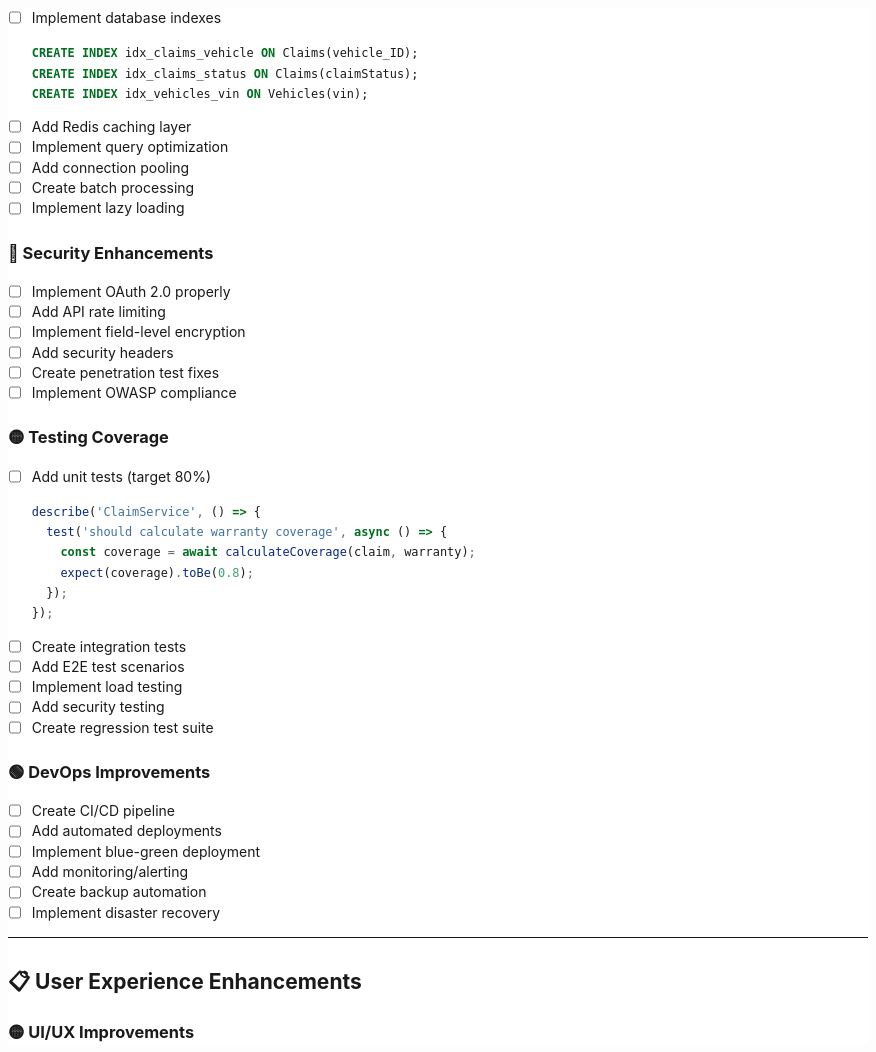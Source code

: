 - [ ] Implement database indexes
  ```sql
  CREATE INDEX idx_claims_vehicle ON Claims(vehicle_ID);
  CREATE INDEX idx_claims_status ON Claims(claimStatus);
  CREATE INDEX idx_vehicles_vin ON Vehicles(vin);
  ```
- [ ] Add Redis caching layer
- [ ] Implement query optimization
- [ ] Add connection pooling
- [ ] Create batch processing
- [ ] Implement lazy loading

### 🔴 Security Enhancements

- [ ] Implement OAuth 2.0 properly
- [ ] Add API rate limiting
- [ ] Implement field-level encryption
- [ ] Add security headers
- [ ] Create penetration test fixes
- [ ] Implement OWASP compliance

### 🟡 Testing Coverage

- [ ] Add unit tests (target 80%)
  ```javascript
  describe('ClaimService', () => {
    test('should calculate warranty coverage', async () => {
      const coverage = await calculateCoverage(claim, warranty);
      expect(coverage).toBe(0.8);
    });
  });
  ```
- [ ] Create integration tests
- [ ] Add E2E test scenarios
- [ ] Implement load testing
- [ ] Add security testing
- [ ] Create regression test suite

### 🟢 DevOps Improvements

- [ ] Create CI/CD pipeline
- [ ] Add automated deployments
- [ ] Implement blue-green deployment
- [ ] Add monitoring/alerting
- [ ] Create backup automation
- [ ] Implement disaster recovery

---

## 📋 User Experience Enhancements

### 🟡 UI/UX Improvements
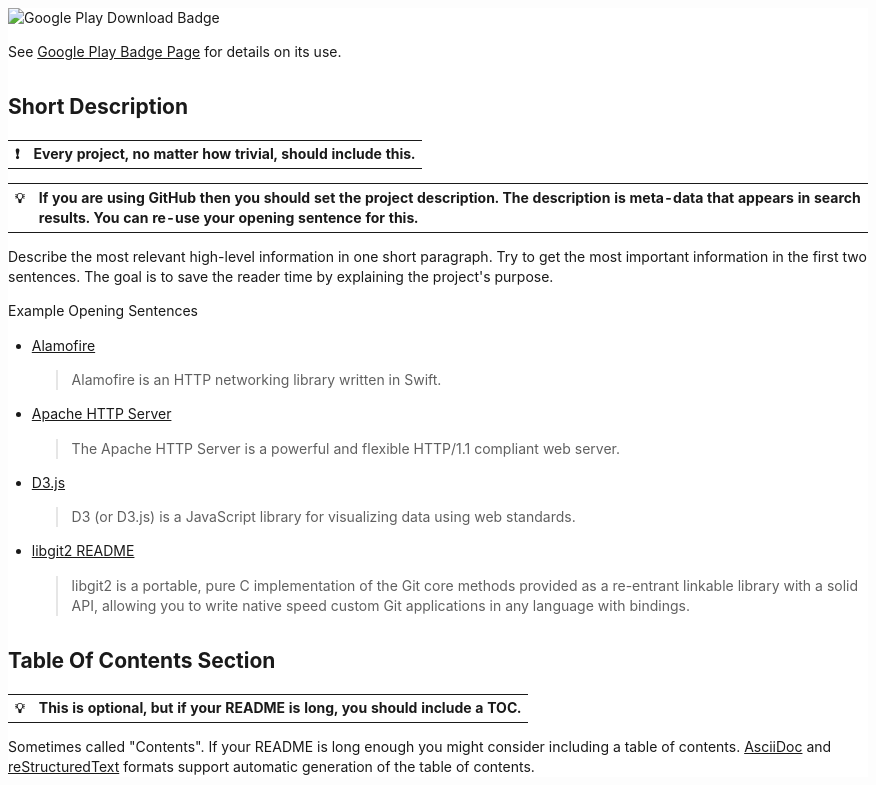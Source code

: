 <img src="https://play.google.com/intl/en_us/badges/images/badge_new.png" alt="Google Play Download Badge" width=135>

See [Google Play Badge Page](https://play.google.com/intl/en_us/badges/) for details on its use.

## Short Description

<table width="75%">
	<tr>
		<th>❗</th>
		<th align="left">Every project, no matter how trivial, should include this.</th>
	</tr>
</table>

<table width="75%">
	<tr>
		<th>💡</th>
		<th align="left">If you are using GitHub then you should set the project description. The description is meta-data that appears in search results. You can re-use your opening sentence for this.</th>
	</tr>
</table>

Describe the most relevant high-level information in one short paragraph.
Try to get the most important information in the first two sentences.
The goal is to save the reader time by explaining the project's purpose.

Example Opening Sentences

* [Alamofire](https://github.com/Alamofire/Alamofire/blob/master/README.md)

	> Alamofire is an HTTP networking library written in Swift. 

* [Apache HTTP Server](http://svn.apache.org/repos/asf/httpd/httpd/trunk/README)

	> The Apache HTTP Server is a powerful and flexible HTTP/1.1 compliant web server.

* [D3.js](https://github.com/d3/d3/blob/master/README.md)

	> D3 (or D3.js) is a JavaScript library for visualizing data using web standards.

* [libgit2 README](https://github.com/libgit2/libgit2/blob/master/README.md)

	> libgit2 is a portable, pure C implementation of the Git core methods provided as a re-entrant linkable library with a solid API, allowing you to write native speed custom Git applications in any language with bindings.

## Table Of Contents Section

<table width="75%">
	<tr>
		<th>💡</th>
		<th align="left">This is optional, but if your README is long, you should include a TOC.</th>
	</tr>
</table>

Sometimes called "Contents".
If your README is long enough you might consider including a table of contents.
[AsciiDoc](http://asciidoc.org/) and [reStructuredText](http://docutils.sourceforge.net/rst.html) formats support automatic generation of the table of contents.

◆ **WHAT YOU HAVE TO DO**
Scan the data for lines containing "using" and copy all of them.

◆ **TASK ANSWER**
		<th align="left">If you are using GitHub then you should set the project description. The description is meta-data that appears in search results. You can re-use your opening sentence for this.</th>
	> D3 (or D3.js) is a JavaScript library for visualizing data using web standards.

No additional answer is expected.